Mount Lowe Railway souvenir cabinet photos donated by Jerry Rowray of San Antonio, Texas

New to the Mount Lowe Preservation Society archives is a pair of undated Mount Lowe Railway souvenir cabinet photos donated by Jerry Rowray of San Antonio, Texas. Featured on the baggage flat on the lower front of the incline cars are Byron Rowray (L) and David Rowray (R) on the white incline car “Echo” and to change it up a bit, David is on the left and Byron on the right of the second photo where the incline car “Echo” is painted red. Jerry tells us both of these men are his great uncles and another great uncle, J. B. Rowray was the General Manager and one of the founders of the Sacramento Northern Railway.

While the two cabinet photos are undated, we do know that Henry Huntington purchased the Mount Lowe Railway to incorporate it into his Pacific Electric Railway and the “Big Red Cars” that plied 1,100 miles of track in four Southern California counties; Los Angeles, Orange, Riverside and San Bernardino. Plainly seen in the background of both of these images is the newly installed signage declaring this is now a PE property.
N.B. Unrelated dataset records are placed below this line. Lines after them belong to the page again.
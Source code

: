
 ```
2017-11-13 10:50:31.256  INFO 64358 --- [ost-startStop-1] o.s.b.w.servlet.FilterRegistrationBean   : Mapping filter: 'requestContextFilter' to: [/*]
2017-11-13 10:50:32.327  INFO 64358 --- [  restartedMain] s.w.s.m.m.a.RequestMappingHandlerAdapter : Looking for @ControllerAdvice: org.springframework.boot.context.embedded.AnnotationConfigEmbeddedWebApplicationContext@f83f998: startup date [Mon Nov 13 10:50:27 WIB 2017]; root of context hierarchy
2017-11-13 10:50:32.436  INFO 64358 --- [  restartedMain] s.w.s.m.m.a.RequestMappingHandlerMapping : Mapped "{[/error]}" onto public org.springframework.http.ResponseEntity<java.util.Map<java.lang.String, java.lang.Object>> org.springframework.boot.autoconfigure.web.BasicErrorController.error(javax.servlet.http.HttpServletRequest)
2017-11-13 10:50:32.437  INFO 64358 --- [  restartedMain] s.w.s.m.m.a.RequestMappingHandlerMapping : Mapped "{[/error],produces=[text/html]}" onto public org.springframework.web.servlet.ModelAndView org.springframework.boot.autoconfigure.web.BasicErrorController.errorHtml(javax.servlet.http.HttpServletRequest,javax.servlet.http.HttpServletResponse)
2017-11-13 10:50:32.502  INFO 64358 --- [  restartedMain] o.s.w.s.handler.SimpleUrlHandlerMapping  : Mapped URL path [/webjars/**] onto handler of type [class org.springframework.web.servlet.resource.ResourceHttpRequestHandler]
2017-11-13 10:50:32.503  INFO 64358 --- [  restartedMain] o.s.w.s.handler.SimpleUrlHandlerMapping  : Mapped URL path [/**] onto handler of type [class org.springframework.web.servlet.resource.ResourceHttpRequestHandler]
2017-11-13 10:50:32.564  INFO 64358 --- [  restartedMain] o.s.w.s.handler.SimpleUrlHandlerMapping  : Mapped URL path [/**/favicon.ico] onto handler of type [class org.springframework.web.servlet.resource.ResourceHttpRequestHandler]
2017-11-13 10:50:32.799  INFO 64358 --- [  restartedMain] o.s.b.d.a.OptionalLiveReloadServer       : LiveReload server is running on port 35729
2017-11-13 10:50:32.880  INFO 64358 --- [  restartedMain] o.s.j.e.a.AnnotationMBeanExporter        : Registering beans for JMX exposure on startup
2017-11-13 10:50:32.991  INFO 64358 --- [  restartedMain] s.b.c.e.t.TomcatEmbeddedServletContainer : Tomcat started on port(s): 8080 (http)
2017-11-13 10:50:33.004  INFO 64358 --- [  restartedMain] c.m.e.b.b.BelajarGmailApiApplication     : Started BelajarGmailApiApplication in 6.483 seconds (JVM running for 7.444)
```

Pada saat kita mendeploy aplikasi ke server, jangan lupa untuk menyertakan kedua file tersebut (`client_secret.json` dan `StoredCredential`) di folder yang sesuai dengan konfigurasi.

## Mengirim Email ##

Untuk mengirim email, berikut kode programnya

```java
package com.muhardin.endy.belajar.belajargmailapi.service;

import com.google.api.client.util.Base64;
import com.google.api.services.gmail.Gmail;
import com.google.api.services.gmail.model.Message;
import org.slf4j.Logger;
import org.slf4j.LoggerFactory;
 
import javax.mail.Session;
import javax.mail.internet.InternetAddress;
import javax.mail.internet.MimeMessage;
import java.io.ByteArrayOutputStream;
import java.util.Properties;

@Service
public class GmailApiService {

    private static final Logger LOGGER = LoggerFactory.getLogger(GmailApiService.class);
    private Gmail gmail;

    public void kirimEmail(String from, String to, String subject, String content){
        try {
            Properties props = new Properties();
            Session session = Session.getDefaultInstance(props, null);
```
We also know this is one of the original “opera cars” that Thaddeus Lowe put in public service on July 4, 1893. The red paint of the Pacific Electric lasted only a short time on the incline as folks in the valley below could see the white cars going up and down the hill but not so much when they were painted red. It has been said that seeing the white cars was the best and least expensive advertising that could be accomplished and from the individuals we have interviewed who saw and rode the incline all agree.

The new Echo Mountain winding station behind the incline cars and to the left replaced the wooden structure that burned in December of 1905 and the observatory dome remains untouched as of this date, just to the right of the wooden white electrical pole, top center.

Jerry Rowray further tells us via a November 1914 newspaper clipping that J. B Rowray might be interested in a deal where the Santa Fe Railroad considered the purchase of the Northern Electric Road, which called an important meeting of railroad men and bankers. Jerry further states he is sure the two great uncles were somehow connected with the construction of the Mount Lowe Railway and Thaddeus Lowe, so we have our work cut out for us to determine what we can about the Rowray legacy. If anyone has any additional information on these important men, please do contact us and share your knowledge. Thanks!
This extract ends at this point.